Kanyasulkam was the money paid to a bride’s family for having agreed to give their little girl in marriage. The practice those days was to marry the girl to an elderly man, which led to her early widowhood and facing heinous procedures like tonsuring of head, wearing white sari, removal of bangles and never allowed to remarry. Government statistics revealed to Gurajada that a hundred girls were married at the age of five, four, three, two and one, paying bride money between three hundred to four hundred rupees, per child. At times , bargaining would began right when the child was in womb, hoping it was female. He wrote this in the preface to the first edition of Kanyasulkam brought out in 1896, in those years, around a thousand and forty four such weddings took place in a year. Hence he used his literature as his weapon to expose and defeat their purpose. Thus Kanyasulkam mirrored this cruelty to female children.

Scholarly beginnings

Surname Gurajada is the name of a village in Krishna district from where his ancestors hailed, but moved much later to Vijayanagaram, where his father Gurajada Venkata Ramadasu had been transferred. Ramadasu’s son Appa Rao, was born at Rayavaram, his mother Kausalyamma’s place, on November 30, 1861. He grew there and had to go to Vijayanagaram for higher studies. By then he had become a scholar in Telugu, Sanskrit and English, taught by Velivela Ramamurthy Pantulu at Gulivindada. Chandrasekhara Sastry, principal of Maharaja’s college, Vijayanagaram helped in the boy’s growth in academics and in attaining graduation. Gurajada served as lecturer in the same Maharaja College he studied. Yet his love for novels and drama was never lost.

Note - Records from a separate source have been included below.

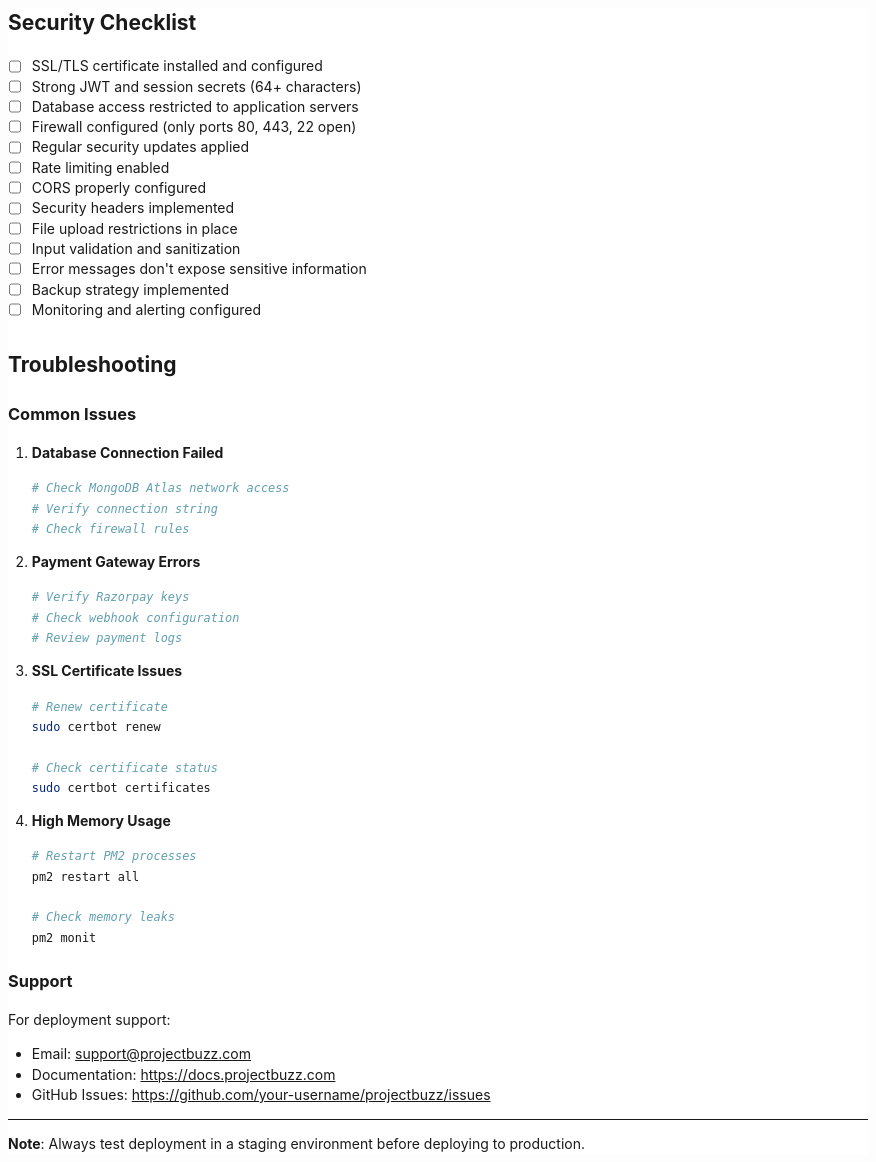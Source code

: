 ## Security Checklist

- [ ] SSL/TLS certificate installed and configured
- [ ] Strong JWT and session secrets (64+ characters)
- [ ] Database access restricted to application servers
- [ ] Firewall configured (only ports 80, 443, 22 open)
- [ ] Regular security updates applied
- [ ] Rate limiting enabled
- [ ] CORS properly configured
- [ ] Security headers implemented
- [ ] File upload restrictions in place
- [ ] Input validation and sanitization
- [ ] Error messages don't expose sensitive information
- [ ] Backup strategy implemented
- [ ] Monitoring and alerting configured

## Troubleshooting

### Common Issues

1. **Database Connection Failed**
   ```bash
   # Check MongoDB Atlas network access
   # Verify connection string
   # Check firewall rules
   ```

2. **Payment Gateway Errors**
   ```bash
   # Verify Razorpay keys
   # Check webhook configuration
   # Review payment logs
   ```

3. **SSL Certificate Issues**
   ```bash
   # Renew certificate
   sudo certbot renew
   
   # Check certificate status
   sudo certbot certificates
   ```

4. **High Memory Usage**
   ```bash
   # Restart PM2 processes
   pm2 restart all
   
   # Check memory leaks
   pm2 monit
   ```

### Support

For deployment support:
- Email: support@projectbuzz.com
- Documentation: https://docs.projectbuzz.com
- GitHub Issues: https://github.com/your-username/projectbuzz/issues

---

**Note**: Always test deployment in a staging environment before deploying to production.
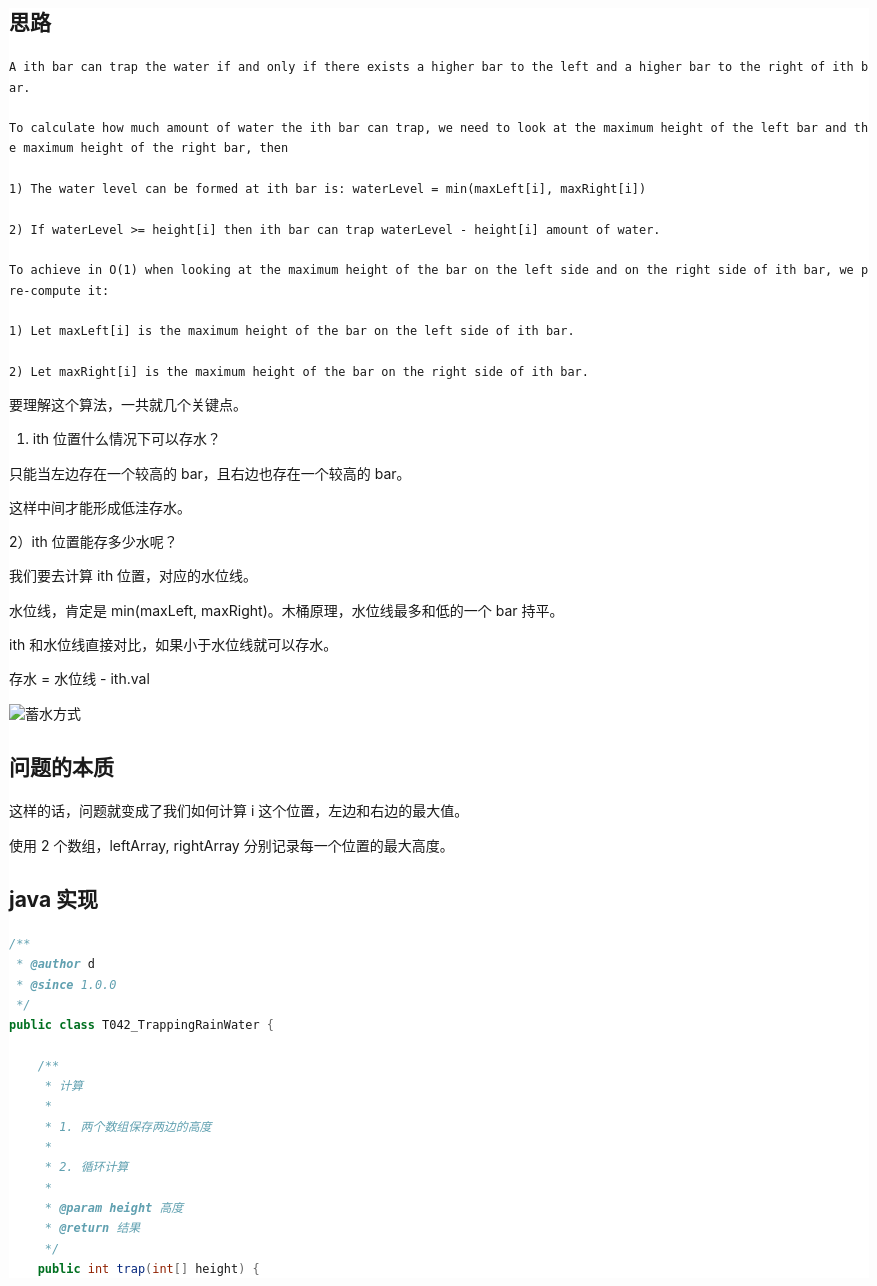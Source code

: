 ## 思路

```
A ith bar can trap the water if and only if there exists a higher bar to the left and a higher bar to the right of ith bar.

To calculate how much amount of water the ith bar can trap, we need to look at the maximum height of the left bar and the maximum height of the right bar, then

1) The water level can be formed at ith bar is: waterLevel = min(maxLeft[i], maxRight[i])

2) If waterLevel >= height[i] then ith bar can trap waterLevel - height[i] amount of water.

To achieve in O(1) when looking at the maximum height of the bar on the left side and on the right side of ith bar, we pre-compute it:

1) Let maxLeft[i] is the maximum height of the bar on the left side of ith bar.

2) Let maxRight[i] is the maximum height of the bar on the right side of ith bar.
```

要理解这个算法，一共就几个关键点。

1) ith 位置什么情况下可以存水？

只能当左边存在一个较高的 bar，且右边也存在一个较高的 bar。

这样中间才能形成低洼存水。

2）ith 位置能存多少水呢？

我们要去计算 ith 位置，对应的水位线。

水位线，肯定是 min(maxLeft, maxRight)。木桶原理，水位线最多和低的一个 bar 持平。

ith 和水位线直接对比，如果小于水位线就可以存水。

存水 = 水位线 - ith.val

![蓄水方式](https://assets.leetcode.com/users/images/defee20d-dca9-4244-8817-2f158efecc55_1627750629.6494076.png)

## 问题的本质

这样的话，问题就变成了我们如何计算 i  这个位置，左边和右边的最大值。

使用 2 个数组，leftArray, rightArray 分别记录每一个位置的最大高度。

## java 实现

```java
/**
 * @author d
 * @since 1.0.0
 */
public class T042_TrappingRainWater {

    /**
     * 计算
     *
     * 1. 两个数组保存两边的高度
     *
     * 2. 循环计算
     *
     * @param height 高度
     * @return 结果
     */
    public int trap(int[] height) {
```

Though Gurajada looked dignified in his contour, he was so frail that he wore layers of clothes. The Maharaja’s sudden death in 1897 left Appa Rao helpless, as he lived and progressed under his patronage. An adopted boy became Raja’s successor. As he was a minor, the queen positioned Appa Rao as his secretary. Subsequent succession controversies made Gurajada become a central figure, organising court proceedings for almost 12 years. But he never stopped writing and was well known for his ready wit, enormous patience, and balance of mind. But tragedy struck him in the form of death of his younger brother Shyamala Rao, a good writer himself, and tragic death of his father that left him sullenfor a while.

Ahead of his times

Gurajada began researching the history of Telugu land and Kalinga (Orissa) with plans to write their history. His works on drama, short story and poetry continued alongside. His dictum was ‘writings should never be an open advocacy of the moral or a strong condemnation of a social evil in literary production’. His Kanyasulkam vouches for this. He was far ahead of his times and was being compared to Tagore; his contemporary whom he met during his last years — between 1910 and 1915.

Kanyasulkam Gurajada’s play was no figment of his imagination. Kanyasulkam remains popular even now because of its satirical approach and the manner in which it dealt with various sub-plots and issues of corruption, debauchery, cheating of young widows and lectures by mercenaries on widow-marriages hypocrisy and morality.

He used the spoken dialect long before modern Telugu movement began. “I clothed the play in spoken dialect for it is intelligible and also good vehicle for comic diction” Gurazada observed. He also penned plays like Kondu Bhatteeyam and Bilhaneeyam that were either lost or were incomplete. He wrote five stories including one in English ( Stooping to Rise ). Pedda Maseedu , Mee Peremiti addressing God and other two relating to foibles at domestic front. His Mutyala Saraalu (strings of pearls) and Puthadi Bomma Poornamma are well known. He died in 1915.